Mata gadis cilik itu ... ya tak salah lagi, itu adalah mata Kanti.
“Itu mata adikku!
Kembalikan!!!” jeritnya.
“Kau yang membunuh
ibuku!!!” jerit Fira balik.
“Dia duluan yang
membunuh adikku, Kanti!” balas Tara. “Dia layak mati!”
“Kanti? Maksudmu gadis
yang menabrakku dan meninggalkanku untuk mati di tengah jalan?”
“Apa?” jerit Tara yang
sama sekali tak menduga jawaban itu. “Apa maksudmu? Adikku tak
pernah ...”
“Ya, malam itu dia
mengendarai mobil. Ia bahkan tak punya SIM, namun ia malah melakukan
Keke Challenge dan akhirnya menabrakku. Ia lalu melarikan diri dan
membiarkanku untuk mati di sana. Akibat kecelakaan itu, aku menjadi
buta!”
“Mustahil, Kanti tak
pernah ...” kemudian Tara teringat, beberapa tahun lalu ia memang
pernah memergoki adiknya membawa mobil tanpa izin. Ia juga melihat
bercak darah di bemper depan, namun adiknya mengatakan bahwa itu
hanyalah hewan yang ia tabrak.
“Kan ... Kanti setega
itu melakukannya?” Tara seakan tak percaya.
“Dan kau ... kau tega
membunuh ibuku ...” jerit Fira tak terima.
“Sudahlah, hentikan
semua ini!” seru Sandi, “Tak ada gunanya saling membalas dendam.

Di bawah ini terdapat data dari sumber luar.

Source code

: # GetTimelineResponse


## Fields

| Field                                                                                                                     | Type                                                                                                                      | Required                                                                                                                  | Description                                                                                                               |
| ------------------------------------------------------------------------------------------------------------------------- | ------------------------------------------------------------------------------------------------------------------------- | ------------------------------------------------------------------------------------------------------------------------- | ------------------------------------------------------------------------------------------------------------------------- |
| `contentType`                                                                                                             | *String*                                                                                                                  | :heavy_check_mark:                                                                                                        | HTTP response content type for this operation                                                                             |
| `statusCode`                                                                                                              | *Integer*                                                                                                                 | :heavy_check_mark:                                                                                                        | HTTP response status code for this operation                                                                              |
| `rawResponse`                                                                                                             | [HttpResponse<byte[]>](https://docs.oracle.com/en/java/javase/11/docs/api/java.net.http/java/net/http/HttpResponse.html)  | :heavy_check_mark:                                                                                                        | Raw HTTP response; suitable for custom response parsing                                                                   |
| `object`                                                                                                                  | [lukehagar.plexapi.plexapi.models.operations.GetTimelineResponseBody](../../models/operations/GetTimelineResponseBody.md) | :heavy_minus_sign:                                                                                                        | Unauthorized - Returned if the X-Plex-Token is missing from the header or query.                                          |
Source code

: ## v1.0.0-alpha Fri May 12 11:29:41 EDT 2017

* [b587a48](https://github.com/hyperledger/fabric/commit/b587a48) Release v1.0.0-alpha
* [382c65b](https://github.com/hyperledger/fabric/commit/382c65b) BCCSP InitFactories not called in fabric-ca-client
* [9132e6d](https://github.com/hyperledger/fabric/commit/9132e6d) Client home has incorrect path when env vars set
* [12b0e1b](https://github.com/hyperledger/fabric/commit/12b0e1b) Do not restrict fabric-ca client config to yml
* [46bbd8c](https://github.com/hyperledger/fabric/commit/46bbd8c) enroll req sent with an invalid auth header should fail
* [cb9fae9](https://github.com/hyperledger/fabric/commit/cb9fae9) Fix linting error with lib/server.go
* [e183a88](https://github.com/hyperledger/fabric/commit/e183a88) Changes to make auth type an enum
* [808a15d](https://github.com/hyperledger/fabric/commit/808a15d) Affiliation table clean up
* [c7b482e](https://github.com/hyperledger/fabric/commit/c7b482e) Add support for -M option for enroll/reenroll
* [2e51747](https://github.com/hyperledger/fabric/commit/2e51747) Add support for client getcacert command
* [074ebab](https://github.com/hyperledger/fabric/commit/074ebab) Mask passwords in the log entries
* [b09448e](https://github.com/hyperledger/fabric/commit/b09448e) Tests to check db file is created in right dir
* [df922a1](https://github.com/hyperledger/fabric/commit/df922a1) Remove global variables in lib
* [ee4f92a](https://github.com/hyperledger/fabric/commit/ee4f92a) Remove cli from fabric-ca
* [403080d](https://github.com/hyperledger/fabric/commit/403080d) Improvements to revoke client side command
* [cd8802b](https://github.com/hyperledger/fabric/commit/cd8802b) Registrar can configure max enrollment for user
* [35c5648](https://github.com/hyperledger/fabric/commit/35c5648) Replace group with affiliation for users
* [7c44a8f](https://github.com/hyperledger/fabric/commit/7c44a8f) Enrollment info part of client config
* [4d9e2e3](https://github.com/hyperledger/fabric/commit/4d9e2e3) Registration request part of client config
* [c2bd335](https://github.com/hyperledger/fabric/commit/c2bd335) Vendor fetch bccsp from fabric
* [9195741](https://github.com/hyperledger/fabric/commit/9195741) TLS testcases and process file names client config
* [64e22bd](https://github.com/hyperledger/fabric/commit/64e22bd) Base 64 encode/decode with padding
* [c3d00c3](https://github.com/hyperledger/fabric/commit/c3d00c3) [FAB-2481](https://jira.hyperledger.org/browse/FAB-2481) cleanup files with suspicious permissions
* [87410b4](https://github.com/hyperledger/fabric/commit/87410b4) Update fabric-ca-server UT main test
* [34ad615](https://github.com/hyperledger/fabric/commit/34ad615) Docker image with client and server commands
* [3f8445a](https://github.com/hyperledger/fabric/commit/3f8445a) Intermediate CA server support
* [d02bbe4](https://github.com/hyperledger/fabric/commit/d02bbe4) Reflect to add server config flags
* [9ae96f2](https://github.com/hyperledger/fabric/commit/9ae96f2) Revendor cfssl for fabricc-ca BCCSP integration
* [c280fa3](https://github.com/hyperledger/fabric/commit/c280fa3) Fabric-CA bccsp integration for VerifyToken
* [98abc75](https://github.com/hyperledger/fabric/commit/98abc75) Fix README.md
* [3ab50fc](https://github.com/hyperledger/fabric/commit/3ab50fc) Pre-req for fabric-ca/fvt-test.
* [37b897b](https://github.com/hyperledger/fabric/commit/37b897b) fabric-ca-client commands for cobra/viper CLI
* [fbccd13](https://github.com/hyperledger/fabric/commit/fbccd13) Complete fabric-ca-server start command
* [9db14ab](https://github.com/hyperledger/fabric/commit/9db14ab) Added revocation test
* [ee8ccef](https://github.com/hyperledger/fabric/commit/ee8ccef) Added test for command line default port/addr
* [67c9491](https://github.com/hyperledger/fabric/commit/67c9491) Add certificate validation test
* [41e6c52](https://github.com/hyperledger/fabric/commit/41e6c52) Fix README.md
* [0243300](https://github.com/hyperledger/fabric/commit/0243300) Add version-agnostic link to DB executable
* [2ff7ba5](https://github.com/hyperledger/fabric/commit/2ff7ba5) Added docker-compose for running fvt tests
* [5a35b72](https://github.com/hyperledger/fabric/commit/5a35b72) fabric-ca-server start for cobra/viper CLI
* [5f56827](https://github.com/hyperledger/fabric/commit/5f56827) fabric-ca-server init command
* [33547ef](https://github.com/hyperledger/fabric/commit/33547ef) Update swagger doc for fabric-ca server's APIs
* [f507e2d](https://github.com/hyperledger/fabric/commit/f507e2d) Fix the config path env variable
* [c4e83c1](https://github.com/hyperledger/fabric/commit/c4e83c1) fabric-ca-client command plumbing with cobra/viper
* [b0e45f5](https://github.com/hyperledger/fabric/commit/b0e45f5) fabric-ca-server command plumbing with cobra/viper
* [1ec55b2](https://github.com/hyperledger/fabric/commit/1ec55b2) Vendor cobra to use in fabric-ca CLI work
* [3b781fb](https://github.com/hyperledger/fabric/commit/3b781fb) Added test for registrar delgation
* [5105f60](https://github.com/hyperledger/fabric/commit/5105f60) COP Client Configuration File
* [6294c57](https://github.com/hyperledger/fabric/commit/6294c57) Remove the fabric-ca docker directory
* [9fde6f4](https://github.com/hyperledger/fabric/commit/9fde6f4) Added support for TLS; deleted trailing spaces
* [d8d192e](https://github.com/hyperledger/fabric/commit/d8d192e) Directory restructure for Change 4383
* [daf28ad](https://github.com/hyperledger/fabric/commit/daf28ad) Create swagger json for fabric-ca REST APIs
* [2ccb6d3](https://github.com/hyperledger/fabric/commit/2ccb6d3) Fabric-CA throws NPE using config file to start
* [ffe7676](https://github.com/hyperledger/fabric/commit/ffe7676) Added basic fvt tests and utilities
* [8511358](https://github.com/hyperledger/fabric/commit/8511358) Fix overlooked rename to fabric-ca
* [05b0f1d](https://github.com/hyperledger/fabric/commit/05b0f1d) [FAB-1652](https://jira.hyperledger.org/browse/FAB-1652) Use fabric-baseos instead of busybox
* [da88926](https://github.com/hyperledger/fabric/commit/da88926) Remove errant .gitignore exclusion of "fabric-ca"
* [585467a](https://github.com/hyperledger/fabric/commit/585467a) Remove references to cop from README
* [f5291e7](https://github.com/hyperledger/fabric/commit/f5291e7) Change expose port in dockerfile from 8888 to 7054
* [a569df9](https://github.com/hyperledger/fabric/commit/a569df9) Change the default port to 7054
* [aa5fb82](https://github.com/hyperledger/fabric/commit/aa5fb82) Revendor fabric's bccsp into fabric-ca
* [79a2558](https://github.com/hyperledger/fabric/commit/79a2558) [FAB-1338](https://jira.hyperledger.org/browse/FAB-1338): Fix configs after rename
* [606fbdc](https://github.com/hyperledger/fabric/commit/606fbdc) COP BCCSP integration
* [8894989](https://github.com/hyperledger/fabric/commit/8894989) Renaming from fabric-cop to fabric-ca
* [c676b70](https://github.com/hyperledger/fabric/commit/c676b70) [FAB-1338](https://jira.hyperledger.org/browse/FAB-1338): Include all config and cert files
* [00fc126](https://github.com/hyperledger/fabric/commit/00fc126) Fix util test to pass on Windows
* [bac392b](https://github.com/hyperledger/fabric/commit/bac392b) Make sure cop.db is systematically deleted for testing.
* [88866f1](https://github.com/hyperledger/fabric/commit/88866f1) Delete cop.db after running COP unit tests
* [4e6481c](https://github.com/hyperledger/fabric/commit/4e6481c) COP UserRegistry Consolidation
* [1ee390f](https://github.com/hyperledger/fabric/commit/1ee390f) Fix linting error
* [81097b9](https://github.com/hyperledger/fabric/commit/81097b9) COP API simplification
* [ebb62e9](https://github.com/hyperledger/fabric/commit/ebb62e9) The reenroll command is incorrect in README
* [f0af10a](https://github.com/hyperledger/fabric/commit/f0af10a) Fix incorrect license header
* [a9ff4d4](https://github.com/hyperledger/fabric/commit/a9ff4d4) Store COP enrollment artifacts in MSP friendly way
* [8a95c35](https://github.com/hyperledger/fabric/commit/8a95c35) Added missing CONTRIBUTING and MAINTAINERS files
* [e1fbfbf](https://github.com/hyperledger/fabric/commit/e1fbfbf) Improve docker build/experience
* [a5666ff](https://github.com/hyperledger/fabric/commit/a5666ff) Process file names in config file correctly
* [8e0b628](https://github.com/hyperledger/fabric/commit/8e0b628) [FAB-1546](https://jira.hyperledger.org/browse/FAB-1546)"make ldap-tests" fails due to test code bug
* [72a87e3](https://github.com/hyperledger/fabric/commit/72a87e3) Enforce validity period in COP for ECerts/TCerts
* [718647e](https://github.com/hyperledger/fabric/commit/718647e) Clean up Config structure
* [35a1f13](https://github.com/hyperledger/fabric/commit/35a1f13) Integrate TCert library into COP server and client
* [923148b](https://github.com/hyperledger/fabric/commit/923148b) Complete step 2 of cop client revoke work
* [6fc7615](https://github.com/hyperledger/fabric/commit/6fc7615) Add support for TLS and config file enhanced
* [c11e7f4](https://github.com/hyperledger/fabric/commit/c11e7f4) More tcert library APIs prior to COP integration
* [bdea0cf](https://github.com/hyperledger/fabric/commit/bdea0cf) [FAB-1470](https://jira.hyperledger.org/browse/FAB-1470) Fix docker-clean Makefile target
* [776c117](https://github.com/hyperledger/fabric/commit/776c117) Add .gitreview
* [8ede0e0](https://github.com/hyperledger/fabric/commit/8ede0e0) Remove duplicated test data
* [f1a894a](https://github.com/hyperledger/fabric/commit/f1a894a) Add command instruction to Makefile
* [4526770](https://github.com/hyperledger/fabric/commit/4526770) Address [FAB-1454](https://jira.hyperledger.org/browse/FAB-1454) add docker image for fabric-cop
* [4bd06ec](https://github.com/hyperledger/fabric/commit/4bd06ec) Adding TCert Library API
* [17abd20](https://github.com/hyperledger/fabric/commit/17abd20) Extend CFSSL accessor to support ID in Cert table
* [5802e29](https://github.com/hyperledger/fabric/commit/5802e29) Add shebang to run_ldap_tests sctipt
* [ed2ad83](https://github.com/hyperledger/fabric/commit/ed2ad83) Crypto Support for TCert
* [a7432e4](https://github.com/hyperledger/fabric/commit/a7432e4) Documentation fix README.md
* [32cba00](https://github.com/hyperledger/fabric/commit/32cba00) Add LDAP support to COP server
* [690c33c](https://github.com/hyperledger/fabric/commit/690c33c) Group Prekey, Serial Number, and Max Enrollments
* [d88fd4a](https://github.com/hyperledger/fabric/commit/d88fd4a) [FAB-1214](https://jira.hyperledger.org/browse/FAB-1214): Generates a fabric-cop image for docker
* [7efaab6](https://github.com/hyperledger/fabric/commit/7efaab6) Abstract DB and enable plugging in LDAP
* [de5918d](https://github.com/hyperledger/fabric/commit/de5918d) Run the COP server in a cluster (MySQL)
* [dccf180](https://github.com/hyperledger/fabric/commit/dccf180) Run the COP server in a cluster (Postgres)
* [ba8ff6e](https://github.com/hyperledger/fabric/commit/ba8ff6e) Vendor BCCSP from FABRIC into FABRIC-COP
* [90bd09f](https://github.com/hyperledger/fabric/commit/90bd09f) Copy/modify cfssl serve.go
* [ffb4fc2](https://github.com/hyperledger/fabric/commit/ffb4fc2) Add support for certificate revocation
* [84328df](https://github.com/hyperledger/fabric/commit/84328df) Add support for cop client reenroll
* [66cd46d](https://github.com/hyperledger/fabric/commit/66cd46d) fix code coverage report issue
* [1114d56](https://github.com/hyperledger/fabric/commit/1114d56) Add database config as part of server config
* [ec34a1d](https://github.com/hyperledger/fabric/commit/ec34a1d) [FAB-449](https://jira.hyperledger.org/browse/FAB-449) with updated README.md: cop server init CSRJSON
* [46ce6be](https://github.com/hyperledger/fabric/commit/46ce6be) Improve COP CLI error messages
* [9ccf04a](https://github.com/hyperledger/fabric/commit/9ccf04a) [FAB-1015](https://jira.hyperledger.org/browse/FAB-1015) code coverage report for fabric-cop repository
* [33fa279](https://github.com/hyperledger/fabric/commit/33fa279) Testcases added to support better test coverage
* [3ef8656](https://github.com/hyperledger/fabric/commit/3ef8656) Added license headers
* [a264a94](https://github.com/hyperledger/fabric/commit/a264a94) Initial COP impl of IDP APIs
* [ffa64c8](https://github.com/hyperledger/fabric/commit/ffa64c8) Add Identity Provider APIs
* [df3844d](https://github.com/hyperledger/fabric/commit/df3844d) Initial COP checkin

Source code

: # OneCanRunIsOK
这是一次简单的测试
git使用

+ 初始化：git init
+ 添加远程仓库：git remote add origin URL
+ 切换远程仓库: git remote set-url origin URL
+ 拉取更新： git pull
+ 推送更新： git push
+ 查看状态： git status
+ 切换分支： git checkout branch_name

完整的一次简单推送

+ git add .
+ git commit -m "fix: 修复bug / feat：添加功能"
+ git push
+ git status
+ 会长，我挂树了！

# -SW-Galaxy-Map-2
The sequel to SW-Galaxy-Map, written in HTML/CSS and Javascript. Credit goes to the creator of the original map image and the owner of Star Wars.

Kita akhiri saja semua ini, oke?”
“Dia benar, Tara.” Egi
mencoba bicara pada kekasihnya, “Kau sudah lihat kan akibat aksi
balas dendammu? Semua ini tak berjalan seperti yang kau pikirkan!
Ikhlaskan saja semua ini dan mari kita mulai hidup yang baru.”
Tara tahu The Purge baru
akan berakhir beberapa menit lagi, namun akhirnya ia menurunkan
senjatanya. Fira juga mengikutinya.
“Kumohon, bawa dia ke
rumah sakit. Dia tengah terluka parah.” pinta Sandi.
“Tentu saja, letakkan
dia ke dalam mobil!” sahut Egi. Sandi-pun membaringkan Bagus di
atas kursi belakang mobil.
“Mau kemana kau?”
tanya Egi ketika melihat Ratna melangkah pergi.
“Melihat fajar
menyingsing.” ucap gadis itu penuh teka-teki.